* [INPUT]:
Content starts
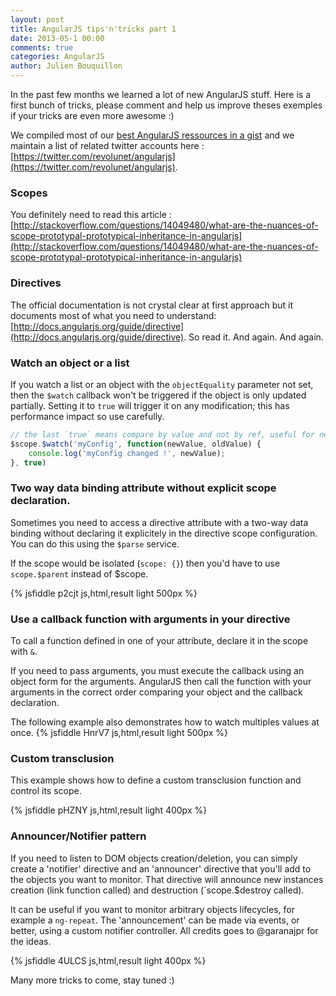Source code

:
 ```yaml
---
layout: post
title: AngularJS tips'n'tricks part 1
date: 2013-05-1 00:00
comments: true
categories: AngularJS
author: Julien Bouquillon
---
```



In the past few months we learned a lot of new AngularJS stuff. Here is a first bunch of tricks, please comment and help us improve theses exemples if your tricks are even more awesome :)

We compiled most of our [best AngularJS ressources in a gist](https://gist.github.com/revolunet/4657146) and we maintain a list of related  twitter accounts here : [https://twitter.com/revolunet/angularjs](https://twitter.com/revolunet/angularjs).

### Scopes
You definitely need to read this article : [http://stackoverflow.com/questions/14049480/what-are-the-nuances-of-scope-prototypal-prototypical-inheritance-in-angularjs](http://stackoverflow.com/questions/14049480/what-are-the-nuances-of-scope-prototypal-prototypical-inheritance-in-angularjs)

### Directives
The official documentation is not crystal clear at first approach but it documents most of what you need to understand: [http://docs.angularjs.org/guide/directive](http://docs.angularjs.org/guide/directive). So read it. And again. And again.

### Watch an object or a list
If you watch a list or an object with the `objectEquality` parameter not set, then the `$watch` callback won't be triggered if the object is only updated partially. Setting it to `true` will trigger it on any modification; this has performance impact so use carefully.

```js
// the last `true` means compare by value and not by ref, useful for nested objects :)
$scope.$watch('myConfig', function(newValue, oldValue) {
    console.log('myConfig changed !', newValue);
}, true)
```

### Two way data binding attribute without explicit scope declaration.
Sometimes you need to access a directive attribute with a two-way data binding without declaring it explicitely in the directive scope configuration. You can do this using the `$parse` service. 

If the scope would be isolated (`scope: {}`) then you'd have to use `scope.$parent` instead of $scope.

{% jsfiddle p2cjt js,html,result light 500px %}

### Use a callback function with arguments in your directive
To call a function defined in one of your attribute, declare it in the scope with `&`.

If you need to pass arguments, you must execute the callback using an object form for the arguments. AngularJS then call the function with your arguments in the correct order comparing your object and the callback declaration.

The following example also demonstrates how to watch multiples values at once.
{% jsfiddle HnrV7 js,html,result light 500px %}

### Custom transclusion

This example shows how to define a custom transclusion function and control its scope.

{% jsfiddle pHZNY js,html,result light 400px %}

### Announcer/Notifier pattern

If you need to listen to DOM objects creation/deletion, you can simply create a 'notifier' directive and an 'announcer' directive that you'll add to the objects you want to monitor. That directive will announce new instances creation (link function called) and destruction (`scope.$destroy called).

It can be useful if you want to monitor arbitrary objects lifecycles, for example a `ng-repeat`. The 'announcement' can be made via events, or better, using a custom notifier controller. All credits goes to @garanajpr for the ideas.

{% jsfiddle 4ULCS js,html,result light 400px %}


Many more tricks to come, stay tuned :)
Content ends
* [WHAT TO PRODUCE]:
What is needed is a verbatim copy of every entry, with the pictures omitted.

* [WRITTEN RESPONSE]:
Source code

:
 ```yaml
---
layout: post
title: AngularJS tips'n'tricks part 1
date: 2013-05-1 00:00
comments: true
categories: AngularJS
author: Julien Bouquillon
---
```



In the past few months we learned a lot of new AngularJS stuff. Here is a first bunch of tricks, please comment and help us improve theses exemples if your tricks are even more awesome :)

We compiled most of our [best AngularJS ressources in a gist](https://gist.github.com/revolunet/4657146) and we maintain a list of related  twitter accounts here : [https://twitter.com/revolunet/angularjs](https://twitter.com/revolunet/angularjs).

### Scopes
You definitely need to read this article : [http://stackoverflow.com/questions/14049480/what-are-the-nuances-of-scope-prototypal-prototypical-inheritance-in-angularjs](http://stackoverflow.com/questions/14049480/what-are-the-nuances-of-scope-prototypal-prototypical-inheritance-in-angularjs)

### Directives
The official documentation is not crystal clear at first approach but it documents most of what you need to understand: [http://docs.angularjs.org/guide/directive](http://docs.angularjs.org/guide/directive). So read it. And again. And again.

### Watch an object or a list
If you watch a list or an object with the `objectEquality` parameter not set, then the `$watch` callback won't be triggered if the object is only updated partially. Setting it to `true` will trigger it on any modification; this has performance impact so use carefully.

```js
// the last `true` means compare by value and not by ref, useful for nested objects :)
$scope.$watch('myConfig', function(newValue, oldValue) {
    console.log('myConfig changed !', newValue);
}, true)
```

### Two way data binding attribute without explicit scope declaration.
Sometimes you need to access a directive attribute with a two-way data binding without declaring it explicitely in the directive scope configuration. You can do this using the `$parse` service. 

If the scope would be isolated (`scope: {}`) then you'd have to use `scope.$parent` instead of $scope.

{% jsfiddle p2cjt js,html,result light 500px %}

### Use a callback function with arguments in your directive
To call a function defined in one of your attribute, declare it in the scope with `&`.

If you need to pass arguments, you must execute the callback using an object form for the arguments. AngularJS then call the function with your arguments in the correct order comparing your object and the callback declaration.

The following example also demonstrates how to watch multiples values at once.
{% jsfiddle HnrV7 js,html,result light 500px %}

### Custom transclusion

This example shows how to define a custom transclusion function and control its scope.

{% jsfiddle pHZNY js,html,result light 400px %}

### Announcer/Notifier pattern

If you need to listen to DOM objects creation/deletion, you can simply create a 'notifier' directive and an 'announcer' directive that you'll add to the objects you want to monitor. That directive will announce new instances creation (link function called) and destruction (`scope.$destroy called).

It can be useful if you want to monitor arbitrary objects lifecycles, for example a `ng-repeat`. The 'announcement' can be made via events, or better, using a custom notifier controller. All credits goes to @garanajpr for the ideas.

{% jsfiddle 4ULCS js,html,result light 400px %}


Many more tricks to come, stay tuned :)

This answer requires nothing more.